··· Materials provided ···

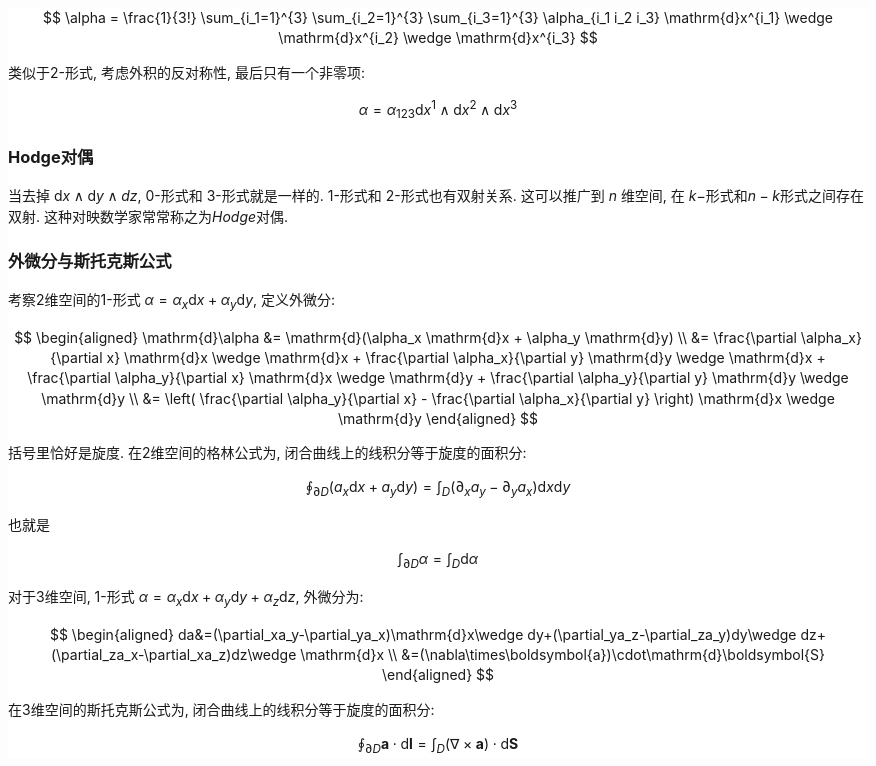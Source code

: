 $$
\alpha = \frac{1}{3!} \sum_{i_1=1}^{3} \sum_{i_2=1}^{3} \sum_{i_3=1}^{3} \alpha_{i_1 i_2 i_3} \mathrm{d}x^{i_1} \wedge \mathrm{d}x^{i_2} \wedge \mathrm{d}x^{i_3}
$$

类似于2-形式, 考虑外积的反对称性, 最后只有一个非零项:

$$
\alpha = \alpha_{123} \mathrm{d}x^1 \wedge \mathrm{d}x^2 \wedge \mathrm{d}x^3
$$

### Hodge对偶

当去掉 $\mathrm{d}x \wedge \mathrm{d}y \wedge dz$, 0-形式和 3-形式就是一样的. 1-形式和 2-形式也有双射关系. 这可以推广到 $n$ 维空间, 在 $k-$形式和$n−k$形式之间存在双射. 这种对映数学家常常称之为$Hodge$对偶.

### 外微分与斯托克斯公式

考察2维空间的1-形式 $\alpha = \alpha_x \mathrm{d}x + \alpha_y \mathrm{d}y$, 定义外微分:

$$
\begin{aligned}
\mathrm{d}\alpha &= \mathrm{d}(\alpha_x \mathrm{d}x + \alpha_y \mathrm{d}y) \\
&= \frac{\partial \alpha_x}{\partial x} \mathrm{d}x \wedge \mathrm{d}x + \frac{\partial \alpha_x}{\partial y} \mathrm{d}y \wedge \mathrm{d}x + \frac{\partial \alpha_y}{\partial x} \mathrm{d}x \wedge \mathrm{d}y + \frac{\partial \alpha_y}{\partial y} \mathrm{d}y \wedge \mathrm{d}y \\
&= \left( \frac{\partial \alpha_y}{\partial x} - \frac{\partial \alpha_x}{\partial y} \right) \mathrm{d}x \wedge \mathrm{d}y
\end{aligned}
$$

括号里恰好是旋度. 在2维空间的格林公式为, 闭合曲线上的线积分等于旋度的面积分:

$$\oint_{\partial D}(a_x\mathrm{d}x+a_y\mathrm{d}y)=\int_D(\partial_xa_y-\partial_ya_x)\mathrm{d}x\mathrm{d}y$$

也就是

$$
\int_{\partial D} \alpha = \int_D \mathrm{d}\alpha
$$

对于3维空间, 1-形式 $\alpha = \alpha_x \mathrm{d}x + \alpha_y \mathrm{d}y + \alpha_z \mathrm{d}z$, 外微分为:

$$
\begin{aligned}
da&=(\partial_xa_y-\partial_ya_x)\mathrm{d}x\wedge dy+(\partial_ya_z-\partial_za_y)dy\wedge dz+(\partial_za_x-\partial_xa_z)dz\wedge \mathrm{d}x \\
&=(\nabla\times\boldsymbol{a})\cdot\mathrm{d}\boldsymbol{S}
\end{aligned}
$$

在3维空间的斯托克斯公式为, 闭合曲线上的线积分等于旋度的面积分:

$$
\oint_{\partial D}\boldsymbol{a}\cdot\mathrm{d}\boldsymbol{l}=\int_D(\nabla\times\boldsymbol{a})\cdot\mathrm{d}\boldsymbol{S}$$
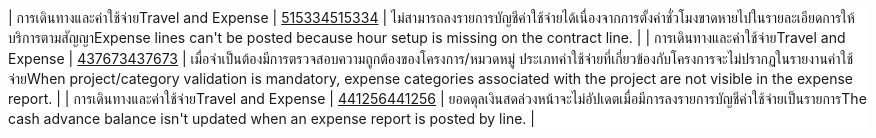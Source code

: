 | <span data-ttu-id="7b659-408">การเดินทางและค่าใช้จ่าย</span><span class="sxs-lookup"><span data-stu-id="7b659-408">Travel and Expense</span></span>                  | [<span data-ttu-id="7b659-409">515334</span><span class="sxs-lookup"><span data-stu-id="7b659-409">515334</span></span>](https://fix.lcs.dynamics.com/Issue/Details/?bugId=515334) | <span data-ttu-id="7b659-410">ไม่สามารถลงรายการบัญชีค่าใช้จ่ายได้เนื่องจากการตั้งค่าชั่วโมงขาดหายไปในรายละเอียดการให้บริการตามสัญญา</span><span class="sxs-lookup"><span data-stu-id="7b659-410">Expense lines can't be posted because hour setup is missing on the contract line.</span></span>                                                                                                                                                                                        |
| <span data-ttu-id="7b659-411">การเดินทางและค่าใช้จ่าย</span><span class="sxs-lookup"><span data-stu-id="7b659-411">Travel and Expense</span></span>                  | [<span data-ttu-id="7b659-412">437673</span><span class="sxs-lookup"><span data-stu-id="7b659-412">437673</span></span>](https://fix.lcs.dynamics.com/Issue/Details/?bugId=437673) | <span data-ttu-id="7b659-413">เมื่อจำเป็นต้องมีการตรวจสอบความถูกต้องของโครงการ/หมวดหมู่ ประเภทค่าใช้จ่ายที่เกี่ยวข้องกับโครงการจะไม่ปรากฏในรายงานค่าใช้จ่าย</span><span class="sxs-lookup"><span data-stu-id="7b659-413">When project/category validation is mandatory, expense categories associated with the project are not visible in the expense report.</span></span>                                                                       |
| <span data-ttu-id="7b659-414">การเดินทางและค่าใช้จ่าย</span><span class="sxs-lookup"><span data-stu-id="7b659-414">Travel and Expense</span></span>                  | [<span data-ttu-id="7b659-415">441256</span><span class="sxs-lookup"><span data-stu-id="7b659-415">441256</span></span>](https://fix.lcs.dynamics.com/Issue/Details/?bugId=441256) | <span data-ttu-id="7b659-416">ยอดดุลเงินสดล่วงหน้าจะไม่อัปเดตเมื่อมีการลงรายการบัญชีค่าใช้จ่ายเป็นรายการ</span><span class="sxs-lookup"><span data-stu-id="7b659-416">The cash advance balance isn't updated when an expense report is posted by line.</span></span>                                                                                                                                                                                         |
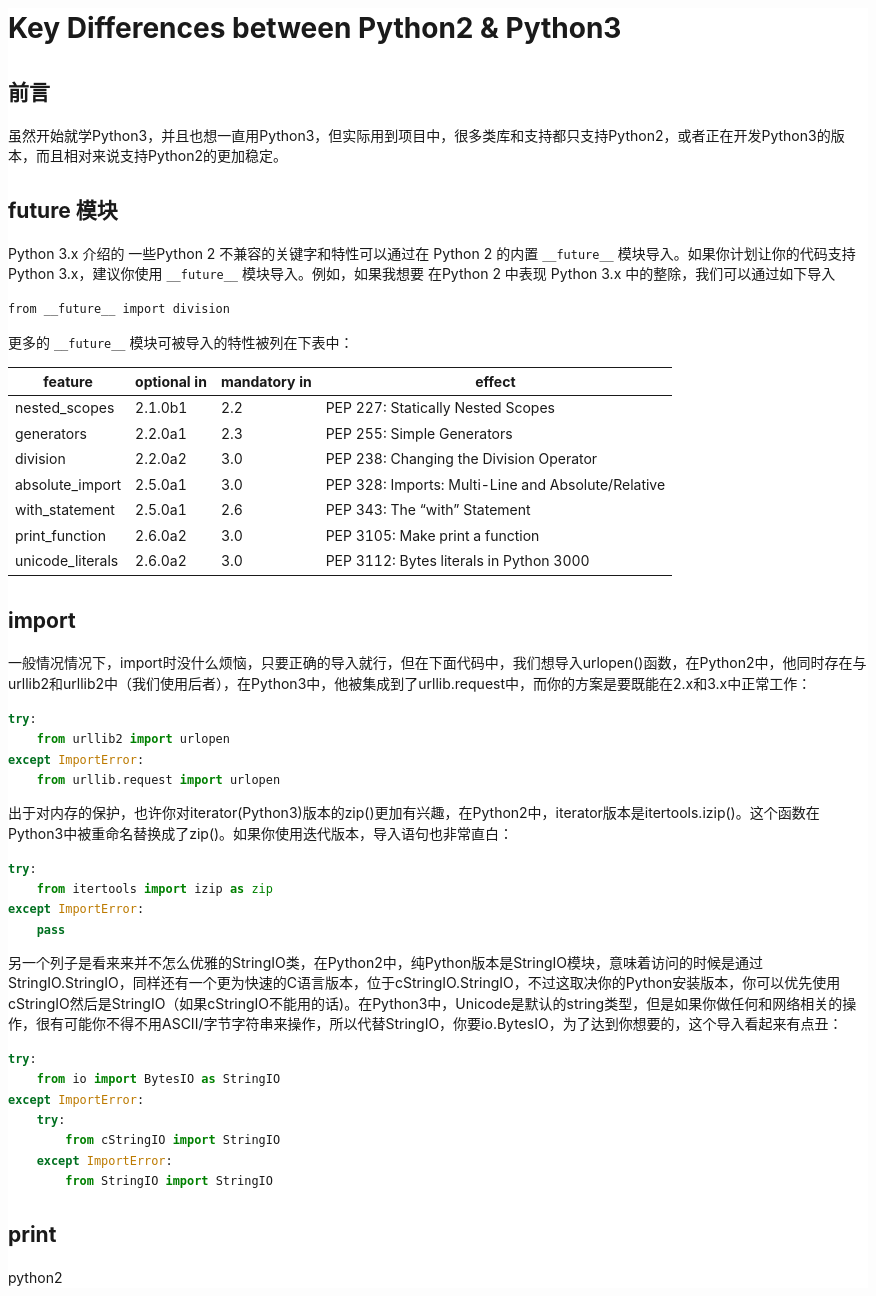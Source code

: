 # Key Differences between Python2 & Python3

## 前言
虽然开始就学Python3，并且也想一直用Python3，但实际用到项目中，很多类库和支持都只支持Python2，或者正在开发Python3的版本，而且相对来说支持Python2的更加稳定。

## future 模块
Python 3.x 介绍的 一些Python 2 不兼容的关键字和特性可以通过在 Python 2 的内置 `__future__` 模块导入。如果你计划让你的代码支持 Python 3.x，建议你使用 `__future__` 模块导入。例如，如果我想要 在Python 2 中表现 Python 3.x 中的整除，我们可以通过如下导入

`from __future__ import division`

更多的 `__future__` 模块可被导入的特性被列在下表中：

feature |	optional in | mandatory in | effect
--- | --- | --- | ---
nested_scopes |	2.1.0b1 |	2.2 |	PEP 227: Statically Nested Scopes
generators |	2.2.0a1 |	2.3	 |	PEP 255: Simple Generators
division |	2.2.0a2 |	3.0	 |	PEP 238: Changing the Division Operator
absolute_import | 2.5.0a1 |	3.0	 |	PEP 328: Imports: Multi-Line and Absolute/Relative
with_statement |	2.5.0a1 |	2.6	 |	PEP 343: The “with” Statement
print_function |	2.6.0a2 |	3.0	 |	PEP 3105: Make print a function
unicode_literals | 2.6.0a2 |	3.0	 |	PEP 3112: Bytes literals in Python 3000

## import
一般情况情况下，import时没什么烦恼，只要正确的导入就行，但在下面代码中，我们想导入urlopen()函数，在Python2中，他同时存在与urllib2和urllib2中（我们使用后者），在Python3中，他被集成到了urllib.request中，而你的方案是要既能在2.x和3.x中正常工作：

```python
try:
    from urllib2 import urlopen
except ImportError:
    from urllib.request import urlopen
```

出于对内存的保护，也许你对iterator(Python3)版本的zip()更加有兴趣，在Python2中，iterator版本是itertools.izip()。这个函数在Python3中被重命名替换成了zip()。如果你使用迭代版本，导入语句也非常直白：

```python
try:
    from itertools import izip as zip
except ImportError:
    pass
```

另一个列子是看来来并不怎么优雅的StringIO类，在Python2中，纯Python版本是StringIO模块，意味着访问的时候是通过StringIO.StringIO，同样还有一个更为快速的C语言版本，位于cStringIO.StringIO，不过这取决你的Python安装版本，你可以优先使用cStringIO然后是StringIO（如果cStringIO不能用的话)。在Python3中，Unicode是默认的string类型，但是如果你做任何和网络相关的操作，很有可能你不得不用ASCII/字节字符串来操作，所以代替StringIO，你要io.BytesIO，为了达到你想要的，这个导入看起来有点丑：

```python
try:
    from io import BytesIO as StringIO
except ImportError:
    try:
        from cStringIO import StringIO
    except ImportError:
        from StringIO import StringIO
```
## print
python2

···

If a line above holds the word "from", copy it.

`from __future__ import division`
    from urllib2 import urlopen
    from urllib.request import urlopen
    from itertools import izip as zip
    from io import BytesIO as StringIO
        from cStringIO import StringIO
        from StringIO import StringIO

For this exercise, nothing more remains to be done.